🤖 AI Summary
Real-world image degradation under adverse weather conditions—such as rain, snow, and fog—exhibits high heterogeneity and complexity, posing significant challenges for unified, robust restoration. Method: This paper proposes a CLIP-aware degradation-aware adaptive diffusion model that enables single-model, multi-weather restoration. It pioneers the use of the CLIP semantic space to explicitly model weather-specific degradations, introducing learnable weather prompts and a dynamic expert routing mechanism to jointly integrate degradation awareness, prompt-guided generation, and expert-adaptive scheduling. The architecture comprises CLIP-space prompt learning, conditional diffusion-based reconstruction, and a parallel multi-expert recovery framework.

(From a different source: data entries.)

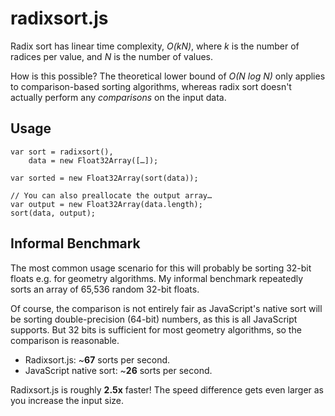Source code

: radixsort.js
============

Radix sort has linear time complexity, *O(kN)*, where *k* is the number of
radices per value, and *N* is the number of values.

How is this possible?  The theoretical lower bound of *O(N log N)* only applies
to comparison-based sorting algorithms, whereas radix sort doesn't actually
perform any *comparisons* on the input data.

Usage
-----

    var sort = radixsort(),
        data = new Float32Array([…]);

    var sorted = new Float32Array(sort(data));

    // You can also preallocate the output array…
    var output = new Float32Array(data.length);
    sort(data, output);

Informal Benchmark
------------------

The most common usage scenario for this will probably be sorting 32-bit floats
e.g. for geometry algorithms.  My informal benchmark repeatedly sorts an array
of 65,536 random 32-bit floats.

Of course, the comparison is not entirely fair as JavaScript's native sort will
be sorting double-precision (64-bit) numbers, as this is all JavaScript
supports.  But 32 bits is sufficient for most geometry algorithms, so the
comparison is reasonable.

 * Radixsort.js: ~**67** sorts per second.
 * JavaScript native sort: ~**26** sorts per second.

Radixsort.js is roughly **2.5x** faster!  The speed difference gets even larger
as you increase the input size.
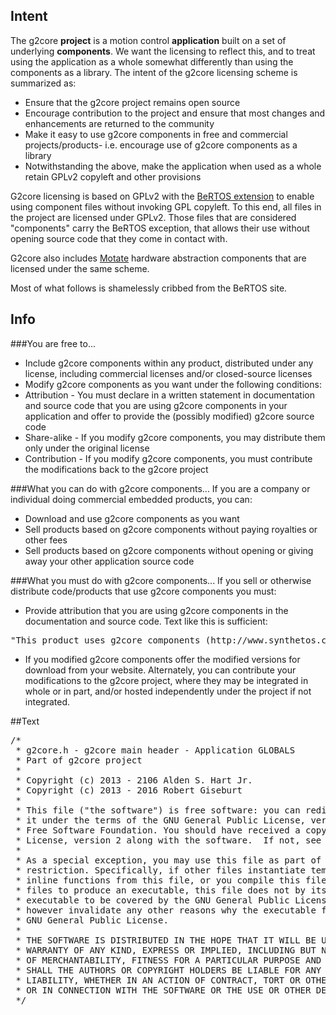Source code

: ## Intent
The g2core **project** is a motion control **application** built on a set of underlying **components**. We want the licensing to reflect this, and to treat using the application as a whole somewhat differently than using the components as a library. The intent of the g2core licensing scheme is summarized as:
* Ensure that the g2core project remains open source
* Encourage contribution to the project and ensure that most changes and enhancements are returned to the community
* Make it easy to use g2core components in free and commercial projects/products- i.e. encourage use of g2core components as a library
* Notwithstanding the above, make the application when used as a whole retain GPLv2 copyleft and other provisions 

G2core licensing is based on GPLv2 with the [BeRTOS extension](http://www.bertos.org/discover/license) to enable using component files without invoking GPL copyleft. To this end, all files in the project are licensed under GPLv2. Those files that are considered "components" carry the BeRTOS exception, that allows their use without opening source code that they come in contact with. 

G2core also includes [Motate](https://github.com/synthetos/Motate) hardware abstraction components that are licensed under the same scheme. 

Most of what follows is shamelessly cribbed from the BeRTOS site.

## Info
###You are free to...
* Include g2core components within any product, distributed under any license, including commercial licenses and/or closed-source licenses
* Modify g2core components as you want under the following conditions:
 * Attribution - You must declare in a written statement in documentation and source code that you are using g2core components in your application and offer to provide the (possibly modified) g2core source code
 * Share-alike - If you modify g2core components, you may distribute them only under the original license
 * Contribution - If you modify g2core components, you must contribute the modifications back to the g2core project

###What you can do with g2core components...
If you are a company or individual doing commercial embedded products, you can:
* Download and use g2core components as you want
* Sell products based on g2core components without paying royalties or other fees
* Sell products based on g2core components without opening or giving away your other application source code

###What you must do with g2core components...
If you sell or otherwise distribute code/products that use g2core components you must:
* Provide attribution that you are using g2core components in the documentation and source code. Text like this is sufficient:
<pre>
"This product uses g2core components (http://www.synthetos.com), Copyright 2013 - 2016"
</pre>
* If you modified g2core components offer the modified versions for download from your website. Alternately, you can contribute your modifications to the g2core project, where they may be integrated in whole or in part, and/or hosted independently under the project if not integrated.

##Text
<pre>
/*
 * g2core.h - g2core main header - Application GLOBALS 
 * Part of g2core project
 *
 * Copyright (c) 2013 - 2106 Alden S. Hart Jr. 
 * Copyright (c) 2013 - 2016 Robert Giseburt
 *
 * This file ("the software") is free software: you can redistribute it and/or modify 
 * it under the terms of the GNU General Public License, version 2 as published by the 
 * Free Software Foundation. You should have received a copy of the GNU General Public 
 * License, version 2 along with the software.  If not, see <http://www.gnu.org/licenses/>.
 * 
 * As a special exception, you may use this file as part of a software library without 
 * restriction. Specifically, if other files instantiate templates or use macros or
 * inline functions from this file, or you compile this file and link it with  other 
 * files to produce an executable, this file does not by itself cause the resulting 
 * executable to be covered by the GNU General Public License. This exception does not 
 * however invalidate any other reasons why the executable file might be covered by the 
 * GNU General Public License. 
 *
 * THE SOFTWARE IS DISTRIBUTED IN THE HOPE THAT IT WILL BE USEFUL, BUT WITHOUT ANY 
 * WARRANTY OF ANY KIND, EXPRESS OR IMPLIED, INCLUDING BUT NOT LIMITED TO THE WARRANTIES
 * OF MERCHANTABILITY, FITNESS FOR A PARTICULAR PURPOSE AND NONINFRINGEMENT. IN NO EVENT 
 * SHALL THE AUTHORS OR COPYRIGHT HOLDERS BE LIABLE FOR ANY CLAIM, DAMAGES OR OTHER 
 * LIABILITY, WHETHER IN AN ACTION OF CONTRACT, TORT OR OTHERWISE, ARISING FROM, OUT OF 
 * OR IN CONNECTION WITH THE SOFTWARE OR THE USE OR OTHER DEALINGS IN THE SOFTWARE.
 */
</pre>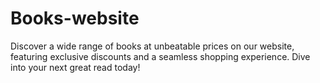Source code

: # Books-website
Discover a wide range of books at unbeatable prices on our website, featuring exclusive discounts and a seamless shopping experience. Dive into your next great read today!
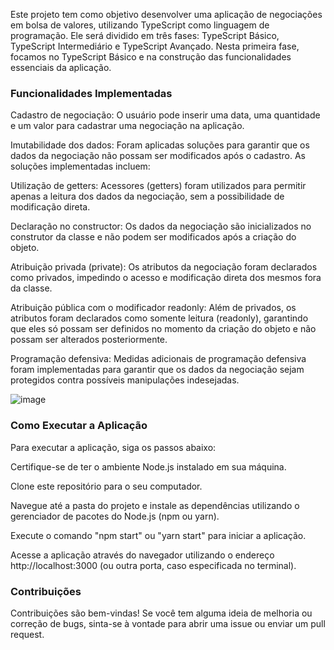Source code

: Este projeto tem como objetivo desenvolver uma aplicação de negociações em bolsa de valores, utilizando TypeScript como linguagem de programação. Ele será dividido em três fases: TypeScript Básico, TypeScript Intermediário e TypeScript Avançado. Nesta primeira fase, focamos no TypeScript Básico e na construção das funcionalidades essenciais da aplicação.

<h3>Funcionalidades Implementadas</h3>
Cadastro de negociação: O usuário pode inserir uma data, uma quantidade e um valor para cadastrar uma negociação na aplicação.

Imutabilidade dos dados: Foram aplicadas soluções para garantir que os dados da negociação não possam ser modificados após o cadastro. As soluções implementadas incluem:

Utilização de getters: Acessores (getters) foram utilizados para permitir apenas a leitura dos dados da negociação, sem a possibilidade de modificação direta.

Declaração no constructor: Os dados da negociação são inicializados no construtor da classe e não podem ser modificados após a criação do objeto.

Atribuição privada (private): Os atributos da negociação foram declarados como privados, impedindo o acesso e modificação direta dos mesmos fora da classe.

Atribuição pública com o modificador readonly: Além de privados, os atributos foram declarados como somente leitura (readonly), garantindo que eles só possam ser definidos no momento da criação do objeto e não possam ser alterados posteriormente.

Programação defensiva: Medidas adicionais de programação defensiva foram implementadas para garantir que os dados da negociação sejam protegidos contra possíveis manipulações indesejadas.

![image](https://github.com/KatiaSonally/aplicacao-bolsa/assets/119110042/caf7c380-b9d8-4c92-8dbe-6afa8d652a8f)

<h3>Como Executar a Aplicação</h3>
Para executar a aplicação, siga os passos abaixo:

Certifique-se de ter o ambiente Node.js instalado em sua máquina.

Clone este repositório para o seu computador.

Navegue até a pasta do projeto e instale as dependências utilizando o gerenciador de pacotes do Node.js (npm ou yarn).

Execute o comando "npm start" ou "yarn start" para iniciar a aplicação.

Acesse a aplicação através do navegador utilizando o endereço http://localhost:3000 (ou outra porta, caso especificada no terminal).

<h3>Contribuições</h3>
Contribuições são bem-vindas! Se você tem alguma ideia de melhoria ou correção de bugs, sinta-se à vontade para abrir uma issue ou enviar um pull request.
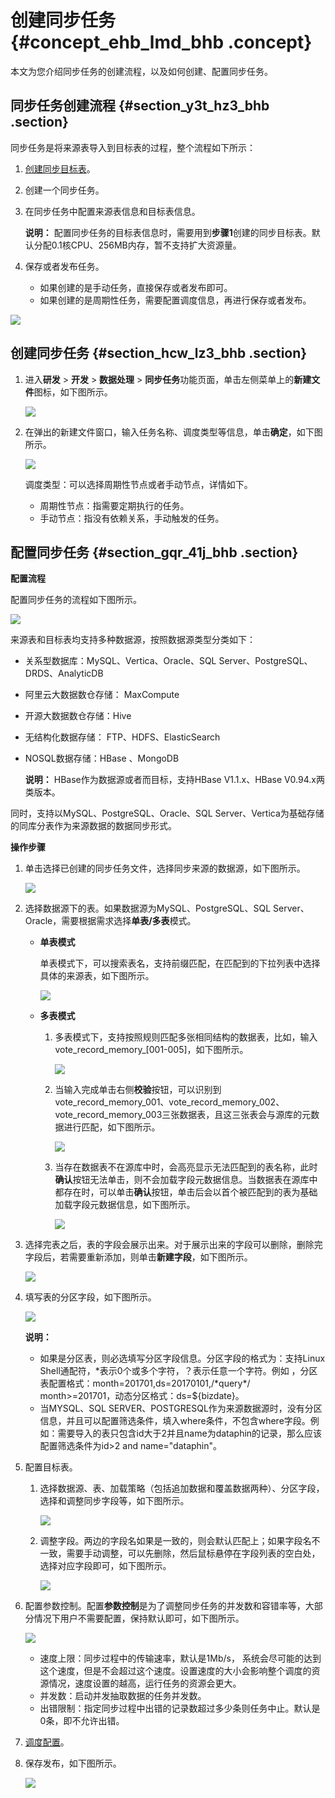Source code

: # 创建同步任务 {#concept_ehb_lmd_bhb .concept}

本文为您介绍同步任务的创建流程，以及如何创建、配置同步任务。

## 同步任务创建流程 {#section_y3t_hz3_bhb .section}

同步任务是将来源表导入到目标表的过程，整个流程如下所示：

1.  [创建同步目标表](cn.zh-CN/用户指南/数据引入/创建同步目标表.md#)。
2.  创建一个同步任务。
3.  在同步任务中配置来源表信息和目标表信息。

    **说明：** 配置同步任务的目标表信息时，需要用到**步骤1**创建的同步目标表。默认分配0.1核CPU、256MB内存，暂不支持扩大资源量。

4.  保存或者发布任务。
    -   如果创建的是手动任务，直接保存或者发布即可。
    -   如果创建的是周期性任务，需要配置调度信息，再进行保存或者发布。

![](http://static-aliyun-doc.oss-cn-hangzhou.aliyuncs.com/assets/img/136299/155599101540491_zh-CN.png)

## 创建同步任务 {#section_hcw_lz3_bhb .section}

1.  进入**研发** \> **开发** \> **数据处理** \> **同步任务**功能页面，单击左侧菜单上的**新建文件**图标，如下图所示。

    ![](http://static-aliyun-doc.oss-cn-hangzhou.aliyuncs.com/assets/img/136299/155599101540498_zh-CN.png)

2.  在弹出的新建文件窗口，输入任务名称、调度类型等信息，单击**确定**，如下图所示。

    ![](http://static-aliyun-doc.oss-cn-hangzhou.aliyuncs.com/assets/img/136299/155599101540500_zh-CN.png)

    调度类型：可以选择周期性节点或者手动节点，详情如下。

    -   周期性节点：指需要定期执行的任务。
    -   手动节点：指没有依赖关系，手动触发的任务。

## 配置同步任务 {#section_gqr_41j_bhb .section}

**配置流程**

配置同步任务的流程如下图所示。

![](http://static-aliyun-doc.oss-cn-hangzhou.aliyuncs.com/assets/img/136299/155599101540588_zh-CN.png)

来源表和目标表均支持多种数据源，按照数据源类型分类如下：

-   关系型数据库：MySQL、Vertica、Oracle、SQL Server、PostgreSQL、DRDS、AnalyticDB
-   阿里云大数据数仓存储： MaxCompute
-   开源大数据数仓存储：Hive
-   无结构化数据存储： FTP、HDFS、ElasticSearch
-   NOSQL数据存储：HBase 、MongoDB

    **说明：** HBase作为数据源或者而目标，支持HBase V1.1.x、HBase V0.94.x两类版本。


同时，支持以MySQL、PostgreSQL、Oracle、SQL Server、Vertica为基础存储的同库分表作为来源数据的数据同步形式。

**操作步骤**

1.  单击选择已创建的同步任务文件，选择同步来源的数据源，如下图所示。

    ![](http://static-aliyun-doc.oss-cn-hangzhou.aliyuncs.com/assets/img/136299/155599101540549_zh-CN.png)

2.  选择数据源下的表。如果数据源为MySQL、PostgreSQL、SQL Server、 Oracle，需要根据需求选择**单表/多表**模式。
    -   **单表模式** 

        单表模式下，可以搜索表名，支持前缀匹配，在匹配到的下拉列表中选择具体的来源表，如下图所示。

        ![](http://static-aliyun-doc.oss-cn-hangzhou.aliyuncs.com/assets/img/136299/155599101540551_zh-CN.png)

    -   **多表模式** 
        1.  多表模式下，支持按照规则匹配多张相同结构的数据表，比如，输入vote\_record\_memory\_\[001-005\]，如下图所示。

            ![](http://static-aliyun-doc.oss-cn-hangzhou.aliyuncs.com/assets/img/136299/155599101540560_zh-CN.png)

        2.  当输入完成单击右侧**校验**按钮，可以识别到vote\_record\_memory\_001、vote\_record\_memory\_002、vote\_record\_memory\_003三张数据表，且这三张表会与源库的元数据进行匹配，如下图所示。

            ![](http://static-aliyun-doc.oss-cn-hangzhou.aliyuncs.com/assets/img/136299/155599101540561_zh-CN.png)

        3.  当存在数据表不在源库中时，会高亮显示无法匹配到的表名称，此时**确认**按钮无法单击，则不会加载字段元数据信息。当数据表在源库中都存在时，可以单击**确认**按钮，单击后会以首个被匹配到的表为基础加载字段元数据信息，如下图所示。

            ![](http://static-aliyun-doc.oss-cn-hangzhou.aliyuncs.com/assets/img/136299/155599101740562_zh-CN.png)

3.  选择完表之后，表的字段会展示出来。对于展示出来的字段可以删除，删除完字段后，若需要重新添加，则单击**新建字段**，如下图所示。

    ![](http://static-aliyun-doc.oss-cn-hangzhou.aliyuncs.com/assets/img/136299/155599101740563_zh-CN.png)

4.  填写表的分区字段，如下图所示。

    ![](http://static-aliyun-doc.oss-cn-hangzhou.aliyuncs.com/assets/img/136299/155599101740564_zh-CN.png)

    **说明：** 

    -   如果是分区表，则必选填写分区字段信息。分区字段的格式为：支持Linux Shell通配符，\*表示0个或多个字符，？表示任意一个字符。例如 ，分区表配置格式：month=201701,ds=20170101,/\*query\*/ month\>=201701，动态分区格式：ds=$\{bizdate\}。
    -   当MYSQL、SQL SERVER、POSTGRESQL作为来源数据源时，没有分区信息，并且可以配置筛选条件，填入where条件，不包含where字段。例如：需要导入的表只包含id大于2并且name为dataphin的记录，那么应该配置筛选条件为id\>2 and name="dataphin"。
5.  配置目标表。
    1.  选择数据源、表、加载策略（包括追加数据和覆盖数据两种）、分区字段，选择和调整同步字段等，如下图所示。

        ![](http://static-aliyun-doc.oss-cn-hangzhou.aliyuncs.com/assets/img/136299/155599101740567_zh-CN.png)

    2.  调整字段。两边的字段名如果是一致的，则会默认匹配上；如果字段名不一致，需要手动调整，可以先删除，然后鼠标悬停在字段列表的空白处，选择对应字段即可，如下图所示。

        ![](http://static-aliyun-doc.oss-cn-hangzhou.aliyuncs.com/assets/img/136299/155599101740581_zh-CN.png)

6.  配置参数控制。配置**参数控制**是为了调整同步任务的并发数和容错率等，大部分情况下用户不需要配置，保持默认即可，如下图所示。

    ![](http://static-aliyun-doc.oss-cn-hangzhou.aliyuncs.com/assets/img/136299/155599101740584_zh-CN.png)

    -   速度上限：同步过程中的传输速率，默认是1Mb/s， 系统会尽可能的达到这个速度，但是不会超过这个速度。设置速度的大小会影响整个调度的资源情况，速度设置的越高，运行任务的资源会更大。
    -   并发数：启动并发抽取数据的任务并发数。
    -   出错限制：指定同步过程中出错的记录数超过多少条则任务中止。默认是0条，即不允许出错。
7.  [调度配置](cn.zh-CN/用户指南/数据引入/同步任务/调度配置.md#)。
8.  保存发布，如下图所示。

    ![](http://static-aliyun-doc.oss-cn-hangzhou.aliyuncs.com/assets/img/136299/155599101740587_zh-CN.png)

Contribution/Results: The model achieves state-of-the-art performance across multiple real-world weather datasets, consistently outperforming existing methods in both quantitative metrics (PSNR/SSIM) and perceptual quality.
📝 Abstract
Image restoration under adverse weather conditions is a critical task for many vision-based applications. Recent all-in-one frameworks that handle multiple weather degradations within a unified model have shown potential. However, the diversity of degradation patterns across different weather conditions, as well as the complex and varied nature of real-world degradations, pose significant challenges for multiple weather removal. To address these challenges, we propose an innovative diffusion paradigm with degradation-aware adaptive priors for all-in-one weather restoration, termed DA2Diff. It is a new exploration that applies CLIP to perceive degradation-aware properties for better multi-weather restoration. Specifically, we deploy a set of learnable prompts to capture degradation-aware representations by the prompt-image similarity constraints in the CLIP space. By aligning the snowy/hazy/rainy images with snow/haze/rain prompts, each prompt contributes to different weather degradation characteristics. The learned prompts are then integrated into the diffusion model via the designed weather specific prompt guidance module, making it possible to restore multiple weather types. To further improve the adaptiveness to complex weather degradations, we propose a dynamic expert selection modulator that employs a dynamic weather-aware router to flexibly dispatch varying numbers of restoration experts for each weather-distorted image, allowing the diffusion model to restore diverse degradations adaptively. Experimental results substantiate the favorable performance of DA2Diff over state-of-the-arts in quantitative and qualitative evaluation. Source code will be available after acceptance.